Think back to when you were hired into a new company. Can you recall what the first few days or weeks were like?

For many, this recollection brings back feelings of excitement, new opportunity, and new learning. Yet for some, feelings of anxiety, fear, uncertainly, doubt, confusion and perhaps thinking you may have made a mistake accepting the position were also experienced.

If your new organization had a definitive onboarding program to assimilate you, chances are your experience was a positive one. If the organization or your new boss used a haphazard plan or attempted to orient you on the fly, chances are the experience wasn’t one you’d like to endure again.

Research suggests that 50 – 60% of newly hired professionals fail to achieve desired results within the first 12 to 18 months of their new assignment. This applies primarily to those new to an organization. In this context, failure can consist of not achieving the desired performance objectives, revenue growth, new market penetration, expected shareholder ROI, or related outcomes.

Why is the percentage so high? There are several reasons that are beyond the new employee’s direct control. These include a change in the direction or strategy of the company; a poorly designed selection process or an ineffective hiring leader. The new employee does not have much control over these situations.

However, there are a few areas where the new employee and you, the boss, can and should have a direct impact to transform potential failure into success. Those areas include:

  • An inaccurate or too general definition of the purpose, need, role, responsibility, or accountability of the open position;
  • A poorly executed transition process of on-boarding or assimilation into an organization;
  • Taking on too many major projects at the beginning, with the result being the new employee is unable to deliver. This overload negatively impacts the new employee’s credibility (and possibly yours too);
  • Failure to spend adequate time in building relationships throughout the organization.

So, what can be done to help the newly hired professional experience a successful transition?

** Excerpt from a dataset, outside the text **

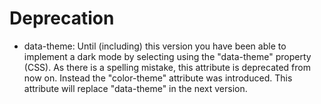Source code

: # Deprecation
- data-theme: Until (including) this version you have been able to implement a dark mode by selecting using the "data-theme" property (CSS). As there is a spelling mistake, this attribute is deprecated from now on. Instead the "color-theme" attribute was introduced. This attribute will replace "data-theme" in the next version.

Presented below are several action steps that, if proactively taken, will significantly enhance the new employee’s successful assimilation, and therefore success, into a new position. These steps are based on practical advice that I have provided to executives over the years as they have been coached in their new assignments.

For the sake of brevity, I won’t elaborate on all of them here (when I do facilitate this with clients, I utilize a 10-step process over the course of several months):

  1. Get complete clarity on the expectations of the new employee’s role. A strong role description usually contains 8-10 key accountabilities as well as performance measures that indicate specific and quantifiable indicators the will be used to assess performance.
  2. Develop specific goals for the position. The boss should establish 30-, 60-, 90- and 180-day goals for the position. The progression is typically learning, assessing, recommending action and implementing. A key is to establish goals in the first week; they can always be modified later as new information comes to light.
  3. Identify and understand the organizational culture. One of the main reasons that new employees fail is that they do not take the time to accurately learn and appreciate the culture of their new organization.
  4. Learn the hiring leader’s management style. The new employee must learn the boss’s preferences in terms of communications, decision making, time management and other elements of his/her style.
  5. Seek out feedback on a regular basis. Asking for and obtaining honest feedback is another crucial requirement for success in a new role. The boss should establish a regular meeting with the new employee to provide feedback. Some specific areas to focus on are: the speed and accuracy of the new employee’s overall assimilation; their style and how s/he is being perceived and received by others; the quality of the initial work products; the level of responsiveness and other time management aspects.

There are more steps, yet hopefully, you get the gist here. Remember, the organization has spent a considerable amount of time and money to recruit, assess and ultimately hire this employee. Everyone who has been involved in the new employee onboarding process should be committed to its success.